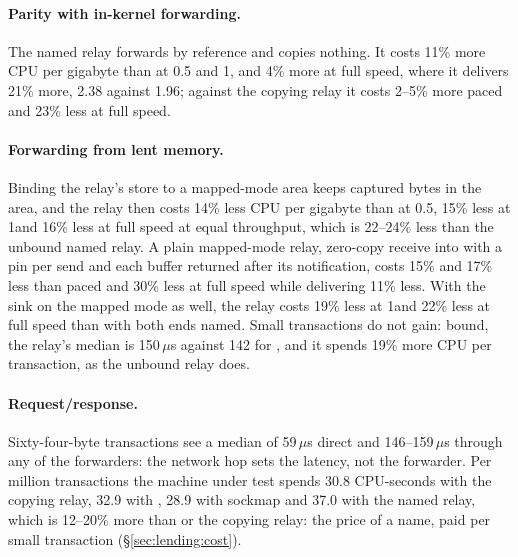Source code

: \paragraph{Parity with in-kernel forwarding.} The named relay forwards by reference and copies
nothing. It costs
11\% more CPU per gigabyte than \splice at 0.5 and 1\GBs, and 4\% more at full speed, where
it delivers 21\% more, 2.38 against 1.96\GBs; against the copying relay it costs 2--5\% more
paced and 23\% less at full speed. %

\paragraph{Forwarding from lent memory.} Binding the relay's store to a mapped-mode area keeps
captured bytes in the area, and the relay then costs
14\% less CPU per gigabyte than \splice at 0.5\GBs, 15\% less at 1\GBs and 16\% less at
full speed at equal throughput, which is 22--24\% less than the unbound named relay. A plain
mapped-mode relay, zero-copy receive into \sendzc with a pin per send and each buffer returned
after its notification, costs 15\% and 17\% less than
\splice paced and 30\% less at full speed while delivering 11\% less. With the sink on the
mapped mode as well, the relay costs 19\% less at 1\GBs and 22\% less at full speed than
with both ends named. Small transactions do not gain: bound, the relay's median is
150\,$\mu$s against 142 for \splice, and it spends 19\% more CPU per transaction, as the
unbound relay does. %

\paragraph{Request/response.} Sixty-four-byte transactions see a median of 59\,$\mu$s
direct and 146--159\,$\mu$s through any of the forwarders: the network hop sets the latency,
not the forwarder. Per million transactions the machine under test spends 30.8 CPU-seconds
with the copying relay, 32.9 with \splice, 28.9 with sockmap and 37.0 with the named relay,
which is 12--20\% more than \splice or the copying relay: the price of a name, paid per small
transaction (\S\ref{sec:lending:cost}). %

§

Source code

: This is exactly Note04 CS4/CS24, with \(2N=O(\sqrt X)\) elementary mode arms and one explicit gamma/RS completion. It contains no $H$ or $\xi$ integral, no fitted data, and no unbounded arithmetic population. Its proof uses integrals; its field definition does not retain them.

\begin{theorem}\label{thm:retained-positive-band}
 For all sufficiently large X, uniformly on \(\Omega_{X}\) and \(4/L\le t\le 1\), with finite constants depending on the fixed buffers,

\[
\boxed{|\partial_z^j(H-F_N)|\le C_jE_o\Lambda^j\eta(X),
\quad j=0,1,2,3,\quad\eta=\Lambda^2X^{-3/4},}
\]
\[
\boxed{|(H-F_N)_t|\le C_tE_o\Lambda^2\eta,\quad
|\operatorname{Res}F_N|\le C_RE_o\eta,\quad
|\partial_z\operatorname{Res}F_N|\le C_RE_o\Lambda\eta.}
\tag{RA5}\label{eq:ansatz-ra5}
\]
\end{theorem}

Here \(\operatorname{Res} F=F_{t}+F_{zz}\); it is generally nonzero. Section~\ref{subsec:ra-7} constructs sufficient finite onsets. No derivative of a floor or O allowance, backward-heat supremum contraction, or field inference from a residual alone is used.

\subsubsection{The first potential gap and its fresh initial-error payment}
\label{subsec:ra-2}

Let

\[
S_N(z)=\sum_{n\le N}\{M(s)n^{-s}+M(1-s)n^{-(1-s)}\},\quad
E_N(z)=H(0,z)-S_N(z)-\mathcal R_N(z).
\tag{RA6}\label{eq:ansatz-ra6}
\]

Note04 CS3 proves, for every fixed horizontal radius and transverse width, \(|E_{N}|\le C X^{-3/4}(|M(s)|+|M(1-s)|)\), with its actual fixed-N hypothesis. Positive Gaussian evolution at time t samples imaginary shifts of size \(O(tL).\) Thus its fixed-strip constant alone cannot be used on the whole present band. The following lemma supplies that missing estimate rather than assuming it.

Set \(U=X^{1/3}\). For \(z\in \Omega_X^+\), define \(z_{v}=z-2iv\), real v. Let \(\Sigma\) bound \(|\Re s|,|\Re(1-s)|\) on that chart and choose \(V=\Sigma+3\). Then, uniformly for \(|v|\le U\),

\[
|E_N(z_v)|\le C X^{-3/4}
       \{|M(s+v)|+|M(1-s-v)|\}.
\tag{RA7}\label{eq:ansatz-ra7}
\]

§

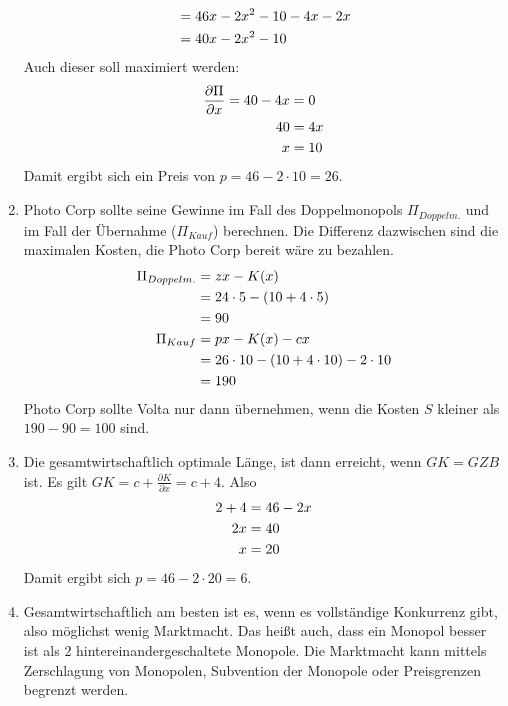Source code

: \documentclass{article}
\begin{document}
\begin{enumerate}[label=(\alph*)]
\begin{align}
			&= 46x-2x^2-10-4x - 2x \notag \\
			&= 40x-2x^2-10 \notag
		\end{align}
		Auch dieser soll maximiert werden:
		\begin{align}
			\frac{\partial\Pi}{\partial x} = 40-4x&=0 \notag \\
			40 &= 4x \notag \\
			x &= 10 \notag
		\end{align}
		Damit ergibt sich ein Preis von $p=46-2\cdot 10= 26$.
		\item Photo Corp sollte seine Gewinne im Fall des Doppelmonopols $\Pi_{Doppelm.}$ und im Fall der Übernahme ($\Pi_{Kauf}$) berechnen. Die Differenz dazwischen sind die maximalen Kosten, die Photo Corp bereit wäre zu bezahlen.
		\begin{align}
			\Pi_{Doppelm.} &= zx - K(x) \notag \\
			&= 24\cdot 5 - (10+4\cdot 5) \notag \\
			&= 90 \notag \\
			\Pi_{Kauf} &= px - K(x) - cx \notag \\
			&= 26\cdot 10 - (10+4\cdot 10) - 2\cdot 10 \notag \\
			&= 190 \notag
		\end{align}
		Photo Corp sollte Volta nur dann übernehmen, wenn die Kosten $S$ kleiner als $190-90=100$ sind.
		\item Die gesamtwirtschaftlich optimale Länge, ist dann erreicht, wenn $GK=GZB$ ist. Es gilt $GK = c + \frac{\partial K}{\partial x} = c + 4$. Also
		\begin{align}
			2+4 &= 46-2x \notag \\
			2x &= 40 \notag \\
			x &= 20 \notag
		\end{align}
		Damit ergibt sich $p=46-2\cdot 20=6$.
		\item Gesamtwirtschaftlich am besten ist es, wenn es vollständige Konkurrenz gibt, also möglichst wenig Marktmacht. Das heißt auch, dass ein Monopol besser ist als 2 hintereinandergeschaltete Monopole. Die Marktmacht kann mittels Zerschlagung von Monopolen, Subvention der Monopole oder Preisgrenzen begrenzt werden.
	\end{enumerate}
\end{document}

§

■ **Exercise goal**:
Collect the lines of the records that include the string "relay".

■ **Answer space**:
: \paragraph{Parity with in-kernel forwarding.} The named relay forwards by reference and copies
it delivers 21\% more, 2.38 against 1.96\GBs; against the copying relay it costs 2--5\% more
\paragraph{Forwarding from lent memory.} Binding the relay's store to a mapped-mode area keeps
captured bytes in the area, and the relay then costs
full speed at equal throughput, which is 22--24\% less than the unbound named relay. A plain
mapped-mode relay, zero-copy receive into \sendzc with a pin per send and each buffer returned
mapped mode as well, the relay costs 19\% less at 1\GBs and 22\% less at full speed than
with both ends named. Small transactions do not gain: bound, the relay's median is
unbound relay does. %
with the copying relay, 32.9 with \splice, 28.9 with sockmap and 37.0 with the named relay,
which is 12--20\% more than \splice or the copying relay: the price of a name, paid per small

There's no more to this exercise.